Experimentation allows for libraries with in-depth APIs that connect with remote data and deployment targets. The ability to run these models anywhere that Machine Learning Server runs is a significant improvement and lets you build and improve on models nearly anywhere you would like.
The second new feature is Model Management, which provides management, deployment, monitoring, hosting, and versioning for models on-site, in Azure, and on IOT Edge devices. Containers are used to offer a stable location to host your models. They are also exposed to web services so that you can add additional custom logging, state management, advanced logic, or other code into your pipeline. This new feature also includes a hosting infrastructure build for model serving to provide efficient routing.
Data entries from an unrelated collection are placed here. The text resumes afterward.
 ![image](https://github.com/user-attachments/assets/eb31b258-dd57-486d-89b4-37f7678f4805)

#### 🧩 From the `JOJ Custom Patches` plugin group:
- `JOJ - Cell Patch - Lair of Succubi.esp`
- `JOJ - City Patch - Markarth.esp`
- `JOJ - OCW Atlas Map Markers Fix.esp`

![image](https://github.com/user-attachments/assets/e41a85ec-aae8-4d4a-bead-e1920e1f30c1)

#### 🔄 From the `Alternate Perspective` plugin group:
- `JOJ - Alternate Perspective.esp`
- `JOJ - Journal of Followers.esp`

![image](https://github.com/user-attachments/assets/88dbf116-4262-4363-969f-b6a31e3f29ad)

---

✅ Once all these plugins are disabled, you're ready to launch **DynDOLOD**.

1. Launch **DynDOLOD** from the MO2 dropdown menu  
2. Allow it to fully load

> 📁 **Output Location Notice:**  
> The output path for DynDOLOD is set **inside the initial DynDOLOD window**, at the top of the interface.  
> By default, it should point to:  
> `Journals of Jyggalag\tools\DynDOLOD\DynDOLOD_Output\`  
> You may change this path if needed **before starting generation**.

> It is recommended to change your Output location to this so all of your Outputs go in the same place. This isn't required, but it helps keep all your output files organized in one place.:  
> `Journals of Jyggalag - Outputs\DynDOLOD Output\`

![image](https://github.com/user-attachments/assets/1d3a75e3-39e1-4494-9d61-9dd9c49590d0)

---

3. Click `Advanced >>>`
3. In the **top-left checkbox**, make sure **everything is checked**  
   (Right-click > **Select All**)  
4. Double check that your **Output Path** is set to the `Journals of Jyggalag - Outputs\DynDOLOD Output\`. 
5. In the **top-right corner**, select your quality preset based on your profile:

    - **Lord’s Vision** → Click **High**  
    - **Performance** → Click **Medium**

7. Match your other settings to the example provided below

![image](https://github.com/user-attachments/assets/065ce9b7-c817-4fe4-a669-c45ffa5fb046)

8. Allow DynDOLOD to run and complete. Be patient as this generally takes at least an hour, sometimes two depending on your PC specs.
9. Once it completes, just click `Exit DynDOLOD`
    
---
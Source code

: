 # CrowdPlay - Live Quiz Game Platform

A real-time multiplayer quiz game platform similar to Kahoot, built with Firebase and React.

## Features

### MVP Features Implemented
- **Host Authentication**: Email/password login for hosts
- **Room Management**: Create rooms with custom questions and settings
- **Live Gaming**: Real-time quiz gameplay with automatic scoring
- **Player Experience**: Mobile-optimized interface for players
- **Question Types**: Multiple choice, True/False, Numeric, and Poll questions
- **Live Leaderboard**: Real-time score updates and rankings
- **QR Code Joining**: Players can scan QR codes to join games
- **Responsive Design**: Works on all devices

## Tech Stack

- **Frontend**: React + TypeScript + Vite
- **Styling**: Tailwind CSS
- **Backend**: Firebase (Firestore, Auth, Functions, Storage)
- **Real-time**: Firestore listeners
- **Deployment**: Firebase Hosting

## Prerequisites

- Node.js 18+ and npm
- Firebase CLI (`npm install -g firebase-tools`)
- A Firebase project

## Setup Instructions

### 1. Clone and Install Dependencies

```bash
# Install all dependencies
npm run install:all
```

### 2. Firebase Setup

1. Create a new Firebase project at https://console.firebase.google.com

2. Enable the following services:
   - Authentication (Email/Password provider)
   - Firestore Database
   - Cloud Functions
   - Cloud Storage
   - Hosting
The models that have been deployed can be monitored at any time through Application Insights, offering you details of model execution. You also get information on versions, link back to particular code, data, and configuration used in the creation of a model. There is also support for managing deployment to provide lack of downtime that can end up wasting business time.
When using the Experimentation and Model Management services together, they provide lineage of models all the way back to the first job used to build that model. Telemetry can also give you the ability to trace decisions back to what created a model. This allows you to see a full debugging story from beginning to end.
This service is a client application that runs on Windows or Mac. It allows easy installation of Python with many services configured and connectivity to backend services found in Azure. This is more of a control panel that lets you see how development occurs and makes it easy to use the new services.
A new set of data wrangling tools were implemented that are powered by artificial intelligence to make preparing data more efficient. A collection of simple libraries is included to handle data sources, letting data scientists spend their time working on the code, not changing file paths and other things as they move between different locations.
Visual Studio Code Tools AI
In addition to the above, Microsoft released Visual Studio Code Tools for AI, which is an extension that offers capabilities for building deep learning and model frameworks based around Theano, Caffe2, Keras, TensorFlow, and Microsoft Cognitive Framework. This item lets you use whatever development tools you like for executing jobs local and in the cloud.
As you can see, there have been a ton of new updates with the latest Microsoft Azure Machine Learning. If you haven’t had a chance to experience it for yourself, there’s no better time than the present.